Double-blind, randomised placebo-controlled trials of approved anti-obesity agents that 1) included patients over 18 years, 2) used an intention-to-treat analysis, and 3) had follow-up of one year or more. Both weight loss and weight maintenance trials were included. Abstracts, pseudo-randomised trials, head-to-head trials and open-label studies were excluded.

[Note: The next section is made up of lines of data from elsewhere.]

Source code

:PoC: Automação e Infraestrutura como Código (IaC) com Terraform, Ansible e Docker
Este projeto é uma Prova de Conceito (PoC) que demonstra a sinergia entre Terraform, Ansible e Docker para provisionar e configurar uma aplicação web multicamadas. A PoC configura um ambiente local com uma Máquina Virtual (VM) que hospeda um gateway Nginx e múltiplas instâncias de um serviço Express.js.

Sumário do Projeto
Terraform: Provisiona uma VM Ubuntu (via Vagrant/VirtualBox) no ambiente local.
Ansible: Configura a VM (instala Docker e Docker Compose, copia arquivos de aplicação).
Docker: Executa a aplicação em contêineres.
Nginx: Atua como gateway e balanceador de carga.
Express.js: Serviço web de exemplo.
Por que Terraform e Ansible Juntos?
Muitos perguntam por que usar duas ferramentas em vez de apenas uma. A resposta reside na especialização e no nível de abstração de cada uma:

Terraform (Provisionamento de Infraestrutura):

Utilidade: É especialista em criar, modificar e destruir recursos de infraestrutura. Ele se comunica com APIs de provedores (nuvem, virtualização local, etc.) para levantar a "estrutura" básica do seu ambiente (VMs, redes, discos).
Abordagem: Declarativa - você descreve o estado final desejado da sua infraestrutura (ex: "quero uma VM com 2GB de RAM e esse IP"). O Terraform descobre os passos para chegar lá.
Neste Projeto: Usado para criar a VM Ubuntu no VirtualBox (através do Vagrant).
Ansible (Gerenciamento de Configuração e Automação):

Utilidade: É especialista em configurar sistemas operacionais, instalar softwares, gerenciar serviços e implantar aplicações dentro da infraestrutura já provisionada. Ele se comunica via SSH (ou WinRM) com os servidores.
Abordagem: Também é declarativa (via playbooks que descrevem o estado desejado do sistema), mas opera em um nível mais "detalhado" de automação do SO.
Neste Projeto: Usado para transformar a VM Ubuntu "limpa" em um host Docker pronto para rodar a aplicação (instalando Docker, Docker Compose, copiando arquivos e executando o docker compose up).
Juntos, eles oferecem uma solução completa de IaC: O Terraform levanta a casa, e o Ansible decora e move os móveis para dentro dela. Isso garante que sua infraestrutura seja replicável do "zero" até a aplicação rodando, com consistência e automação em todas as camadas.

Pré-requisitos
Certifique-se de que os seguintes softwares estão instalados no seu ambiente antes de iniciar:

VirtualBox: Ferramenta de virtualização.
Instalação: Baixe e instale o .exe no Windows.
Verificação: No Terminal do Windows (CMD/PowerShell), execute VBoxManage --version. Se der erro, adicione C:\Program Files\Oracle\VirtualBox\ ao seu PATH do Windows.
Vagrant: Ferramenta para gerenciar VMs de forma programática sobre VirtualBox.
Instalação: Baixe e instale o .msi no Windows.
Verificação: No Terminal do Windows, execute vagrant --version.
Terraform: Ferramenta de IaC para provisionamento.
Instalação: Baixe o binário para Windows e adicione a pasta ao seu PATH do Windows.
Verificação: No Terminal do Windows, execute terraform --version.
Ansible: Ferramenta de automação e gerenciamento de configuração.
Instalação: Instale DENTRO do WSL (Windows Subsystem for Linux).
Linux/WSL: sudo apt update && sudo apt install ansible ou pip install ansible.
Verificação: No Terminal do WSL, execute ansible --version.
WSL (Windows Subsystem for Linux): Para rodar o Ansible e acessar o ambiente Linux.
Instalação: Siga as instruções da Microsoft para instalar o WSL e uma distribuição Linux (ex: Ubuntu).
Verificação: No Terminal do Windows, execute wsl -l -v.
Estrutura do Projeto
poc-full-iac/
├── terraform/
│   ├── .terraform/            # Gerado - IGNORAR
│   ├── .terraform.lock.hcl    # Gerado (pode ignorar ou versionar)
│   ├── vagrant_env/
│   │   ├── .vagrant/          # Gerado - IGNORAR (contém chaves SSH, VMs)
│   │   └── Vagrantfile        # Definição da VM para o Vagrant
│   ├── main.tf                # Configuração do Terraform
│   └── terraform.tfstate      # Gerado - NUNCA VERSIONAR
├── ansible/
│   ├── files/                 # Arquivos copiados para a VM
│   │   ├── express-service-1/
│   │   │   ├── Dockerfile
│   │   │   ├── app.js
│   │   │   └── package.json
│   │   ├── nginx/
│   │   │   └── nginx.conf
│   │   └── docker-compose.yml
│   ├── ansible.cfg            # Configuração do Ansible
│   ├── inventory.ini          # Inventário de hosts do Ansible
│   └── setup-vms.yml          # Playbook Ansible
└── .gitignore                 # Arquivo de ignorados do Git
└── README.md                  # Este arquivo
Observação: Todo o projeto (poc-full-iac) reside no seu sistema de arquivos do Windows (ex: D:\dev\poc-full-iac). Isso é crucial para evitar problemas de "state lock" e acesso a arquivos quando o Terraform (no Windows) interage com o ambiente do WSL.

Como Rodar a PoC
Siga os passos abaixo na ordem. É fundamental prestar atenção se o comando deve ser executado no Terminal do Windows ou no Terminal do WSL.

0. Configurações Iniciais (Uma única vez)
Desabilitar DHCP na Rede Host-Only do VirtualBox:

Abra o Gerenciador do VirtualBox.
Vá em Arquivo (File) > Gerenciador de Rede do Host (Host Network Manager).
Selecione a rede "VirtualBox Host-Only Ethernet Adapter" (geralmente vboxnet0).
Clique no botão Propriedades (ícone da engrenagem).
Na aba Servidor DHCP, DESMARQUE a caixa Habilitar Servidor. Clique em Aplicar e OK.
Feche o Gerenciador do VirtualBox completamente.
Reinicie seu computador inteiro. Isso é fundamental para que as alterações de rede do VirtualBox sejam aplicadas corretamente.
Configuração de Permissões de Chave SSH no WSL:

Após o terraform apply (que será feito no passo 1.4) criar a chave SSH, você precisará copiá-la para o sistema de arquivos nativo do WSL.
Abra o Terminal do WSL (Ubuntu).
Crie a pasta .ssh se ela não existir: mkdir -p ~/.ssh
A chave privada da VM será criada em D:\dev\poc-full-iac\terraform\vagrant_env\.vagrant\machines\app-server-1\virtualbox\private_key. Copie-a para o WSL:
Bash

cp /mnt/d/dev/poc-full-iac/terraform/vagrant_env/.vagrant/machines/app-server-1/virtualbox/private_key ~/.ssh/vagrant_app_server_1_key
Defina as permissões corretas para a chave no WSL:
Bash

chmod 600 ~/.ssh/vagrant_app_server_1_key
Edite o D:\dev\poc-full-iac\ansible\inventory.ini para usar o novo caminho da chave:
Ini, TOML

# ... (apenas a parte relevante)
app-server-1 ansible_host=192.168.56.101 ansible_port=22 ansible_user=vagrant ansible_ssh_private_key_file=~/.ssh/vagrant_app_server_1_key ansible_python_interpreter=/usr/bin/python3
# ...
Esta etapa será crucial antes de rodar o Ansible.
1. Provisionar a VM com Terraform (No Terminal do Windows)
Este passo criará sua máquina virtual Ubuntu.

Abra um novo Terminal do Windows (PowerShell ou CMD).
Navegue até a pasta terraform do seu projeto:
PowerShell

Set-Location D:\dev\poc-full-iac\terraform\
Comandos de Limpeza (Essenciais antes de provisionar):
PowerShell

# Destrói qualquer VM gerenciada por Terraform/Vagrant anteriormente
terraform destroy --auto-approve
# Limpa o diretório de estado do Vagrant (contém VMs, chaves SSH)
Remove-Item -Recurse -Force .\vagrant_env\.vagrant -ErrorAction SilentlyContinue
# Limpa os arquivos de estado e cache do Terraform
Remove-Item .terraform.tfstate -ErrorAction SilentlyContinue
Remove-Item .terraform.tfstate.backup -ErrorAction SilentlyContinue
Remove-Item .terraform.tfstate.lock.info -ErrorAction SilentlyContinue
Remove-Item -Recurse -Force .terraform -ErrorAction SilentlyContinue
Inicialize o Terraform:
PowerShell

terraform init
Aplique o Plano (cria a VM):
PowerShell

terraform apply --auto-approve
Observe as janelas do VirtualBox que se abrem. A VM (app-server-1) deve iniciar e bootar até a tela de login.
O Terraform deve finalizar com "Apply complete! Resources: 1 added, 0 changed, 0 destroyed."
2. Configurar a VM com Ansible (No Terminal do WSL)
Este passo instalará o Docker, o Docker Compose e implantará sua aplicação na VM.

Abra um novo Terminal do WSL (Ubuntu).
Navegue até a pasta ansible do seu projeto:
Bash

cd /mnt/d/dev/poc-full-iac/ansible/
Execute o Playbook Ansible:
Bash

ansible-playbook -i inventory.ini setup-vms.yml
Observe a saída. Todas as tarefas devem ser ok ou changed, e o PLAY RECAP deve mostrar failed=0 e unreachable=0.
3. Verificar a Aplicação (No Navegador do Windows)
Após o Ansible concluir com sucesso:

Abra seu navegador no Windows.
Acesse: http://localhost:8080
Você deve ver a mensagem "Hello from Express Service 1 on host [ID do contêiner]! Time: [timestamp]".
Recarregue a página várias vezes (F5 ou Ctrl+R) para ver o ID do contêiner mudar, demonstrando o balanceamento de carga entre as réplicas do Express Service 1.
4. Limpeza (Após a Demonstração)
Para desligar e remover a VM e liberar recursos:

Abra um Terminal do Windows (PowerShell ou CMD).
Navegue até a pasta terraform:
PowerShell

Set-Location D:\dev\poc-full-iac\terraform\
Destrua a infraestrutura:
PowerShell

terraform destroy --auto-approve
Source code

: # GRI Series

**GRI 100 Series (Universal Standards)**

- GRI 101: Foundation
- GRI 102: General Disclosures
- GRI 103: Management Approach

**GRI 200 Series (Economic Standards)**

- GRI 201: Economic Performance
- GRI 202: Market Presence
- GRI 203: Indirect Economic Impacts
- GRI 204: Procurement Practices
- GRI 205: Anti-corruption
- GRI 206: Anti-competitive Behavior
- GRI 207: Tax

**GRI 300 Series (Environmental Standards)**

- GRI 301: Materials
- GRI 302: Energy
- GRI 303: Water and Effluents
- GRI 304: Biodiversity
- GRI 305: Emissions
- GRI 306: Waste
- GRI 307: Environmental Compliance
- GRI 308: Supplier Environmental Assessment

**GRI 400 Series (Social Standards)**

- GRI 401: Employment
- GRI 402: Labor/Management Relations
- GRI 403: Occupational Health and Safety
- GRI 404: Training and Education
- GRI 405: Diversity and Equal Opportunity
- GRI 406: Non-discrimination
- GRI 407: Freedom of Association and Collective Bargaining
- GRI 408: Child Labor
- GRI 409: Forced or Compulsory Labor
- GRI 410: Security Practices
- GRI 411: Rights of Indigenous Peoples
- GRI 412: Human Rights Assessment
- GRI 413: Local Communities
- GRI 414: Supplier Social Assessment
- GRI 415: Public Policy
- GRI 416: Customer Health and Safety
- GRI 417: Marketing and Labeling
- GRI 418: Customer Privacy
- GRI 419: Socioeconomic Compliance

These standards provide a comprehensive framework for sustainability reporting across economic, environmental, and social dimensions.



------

Data collection and analysis: 

Two reviewers independently assessed all potentially relevant reports for inclusion and methodological quality. Data were extracted using double data entry. The primary outcome measure was weight loss.

Main results: 

Sixteen orlistat (n = 10,631), 10 sibutramine (n = 2623) and four rimonabant trials (n = 6365) met inclusion criteria. Attrition rates averaged 30% to 40%. Compared to placebo, orlistat reduced weight by 2.9 kg (95% confidence interval (CI) 2.5 to 3.2 kg), sibutramine by 4.2 kg (95% CI 3.6 to 4.7 kg), and rimonabant by 4.7 kg (95% CI 4.1 to 5.3 kg). Patients on active drug therapy were significantly more likely to achieve 5% and 10% weight loss thresholds. Placebo-controlled weight losses were consistently lower in patients with diabetes. Orlistat reduced diabetes incidence, improved total cholesterol, LDL-cholesterol, blood pressure, and glycaemic control in patients with diabetes but increased rates of gastrointestinal side effects and slightly lowered HDL levels. Sibutramine improved HDL and triglyceride levels but raised blood pressure and pulse rate. Rimonabant improved HDL-cholesterol, triglyceride and blood pressure levels and glycaemic control in patients with diabetes but increased the risk of mood disorders.